REFLEXION

La colère des riches



Les soi-disant fortunés Mostaganémois, les plus privilégiés sont chauffés à blanc contre le journal ‘’Réflexion’’ qui essaye, par les petits muscles qu’il a, de faire dégonfler certains présumés hommes d’affaires qui ont sucré leurs affaires à l’aide de la fromagerie de la banque et qui voient leurs petites moustaches pousser à l’aide de leurs complices au sein des départements administratifs de la wilaya.
Aveuglés par la rage de voir leurs projets menacés, certains n’hésitent plus à corrompre certains cadres de la wilaya et même ceux des services de sécurité pour tirailler ce petit Django de ‘’Réflexion’’ qui se croit avec sa petite plume d’investigateur, au pays du FBI. Certains pseudo-notables richissimes de la ville lâchés par l’ancien DRS et certains ministres éjectés de leurs fauteuils, tentent aujourd’hui d’activer leur répertoire et envoyer des SMS et SOS à des personnalités à Alger. Malheureusement, pas de crédit..! Ils resteront désormais interdits à accéder au numéro rouge des membres du gouvernement, mais ils pourront quand même essayer avec le numéro 14 des pompiers qui seront toujours là pour étouffer leurs scandales avant qu’ils ravagent la moitié des terres agricoles, après qu’ils aient détourné le foncier et pillé les banques.  Certains encore en colère croient encore au père Noël, pour revenir avec les prochaines pluies de 2019, ils tentent de s’accrocher à la queue des comités de soutien pour investir dans le prochain renouvèlement du tiers sénatorial. La phobie de voir de jeunes intellectuels et honnêtes gens ‘’pauvres’’ au-devant de la scène, pousse certains de ses soi-disant intouchables à taxer les honnêtes responsables et les jeunes internautes d’arrivistes ou de ‘’Benflisites’’ anti-Etat. Une description dont on a volontairement cherché le synonyme dans les dictionnaires de Larousse et Google, mais on a trouvé aucune définition ou synonyme à cette description. Consultant le dictionnaire ‘’arabe’’ des ‘’Sans logements et sans emplois’’, et à la surprise de ces fortunés, on a trouvé des antonymes qui expliquent clairement qu’il faut chercher le mal de ce Bled, dans le quotidien des pauvres citoyens qui endurent les souffrances, dans les douars sans gaz de ville et sans éclairage public, dans les ‘’roues’’ de Renault et Peugeot, vendues au prix de Mercedes, dans les plages publiques  colonisées par les nouveaux patrons des hôtels, dans les terrains agricoles reconvertis en showrooms et complexes. Oui, il faut chercher la source de la fortune de ces nouveaux ‘’Bill Gates’’ dans les archives de l’agence foncière, les concessions de l’Etat et les 10% des marchés publics et les délibérations arrangées.  

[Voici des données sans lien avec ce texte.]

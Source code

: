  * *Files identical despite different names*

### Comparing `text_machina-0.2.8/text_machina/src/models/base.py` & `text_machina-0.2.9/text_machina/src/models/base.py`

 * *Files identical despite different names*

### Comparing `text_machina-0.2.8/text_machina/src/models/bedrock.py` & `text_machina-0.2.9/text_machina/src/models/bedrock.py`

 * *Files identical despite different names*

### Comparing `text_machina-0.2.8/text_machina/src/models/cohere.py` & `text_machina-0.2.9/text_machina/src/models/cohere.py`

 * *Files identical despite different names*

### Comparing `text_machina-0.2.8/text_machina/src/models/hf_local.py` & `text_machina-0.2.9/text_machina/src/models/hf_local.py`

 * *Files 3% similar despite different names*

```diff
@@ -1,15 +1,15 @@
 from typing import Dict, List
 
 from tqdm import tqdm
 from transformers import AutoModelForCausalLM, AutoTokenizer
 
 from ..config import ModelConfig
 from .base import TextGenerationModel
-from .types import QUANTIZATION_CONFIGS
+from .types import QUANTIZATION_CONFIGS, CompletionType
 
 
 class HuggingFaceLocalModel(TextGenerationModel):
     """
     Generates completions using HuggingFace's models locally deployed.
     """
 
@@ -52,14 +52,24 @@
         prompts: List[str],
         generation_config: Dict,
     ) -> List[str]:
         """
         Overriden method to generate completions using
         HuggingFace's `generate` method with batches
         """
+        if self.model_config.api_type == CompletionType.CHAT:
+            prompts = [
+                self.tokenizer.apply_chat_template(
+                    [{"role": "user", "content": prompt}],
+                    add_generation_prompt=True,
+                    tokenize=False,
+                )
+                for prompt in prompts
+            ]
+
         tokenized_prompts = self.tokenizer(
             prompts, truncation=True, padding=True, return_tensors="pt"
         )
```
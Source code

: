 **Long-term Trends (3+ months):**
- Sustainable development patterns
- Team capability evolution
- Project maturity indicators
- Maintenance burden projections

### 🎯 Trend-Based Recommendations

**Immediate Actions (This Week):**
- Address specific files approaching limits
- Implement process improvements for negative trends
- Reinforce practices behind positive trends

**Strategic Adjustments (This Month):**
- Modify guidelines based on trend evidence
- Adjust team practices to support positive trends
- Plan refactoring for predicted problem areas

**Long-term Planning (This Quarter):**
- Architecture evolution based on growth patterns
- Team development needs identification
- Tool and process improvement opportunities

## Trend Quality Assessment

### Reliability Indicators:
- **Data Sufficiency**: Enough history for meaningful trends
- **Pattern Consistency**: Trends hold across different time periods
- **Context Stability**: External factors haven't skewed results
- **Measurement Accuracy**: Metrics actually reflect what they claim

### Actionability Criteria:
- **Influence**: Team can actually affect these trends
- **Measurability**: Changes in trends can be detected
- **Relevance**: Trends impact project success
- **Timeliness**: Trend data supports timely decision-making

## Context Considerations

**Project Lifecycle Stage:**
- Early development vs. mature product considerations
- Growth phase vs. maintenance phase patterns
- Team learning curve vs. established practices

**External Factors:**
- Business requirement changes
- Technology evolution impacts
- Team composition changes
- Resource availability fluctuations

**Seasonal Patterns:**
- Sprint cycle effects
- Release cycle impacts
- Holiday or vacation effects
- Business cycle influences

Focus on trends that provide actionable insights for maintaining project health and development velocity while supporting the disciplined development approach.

Mais pour ceux de ‘’Ouled mestghalim’’, les honnêtes qui défendent leur ville, ils sont toujours là, ils n’ont pas besoin d’acheter une nouvelle résidence, ni changer de numéro de portable ou masquer leur compte Facebook. Ils n’ont pas à s’inquiéter de perdre leurs emplois, leurs maisons ou leur assurance maladie. Parce que tout simplement, ils n’ont pas de coffrets dans les banques ou des tierces épouses qui attendent leurs morts pour les hériter.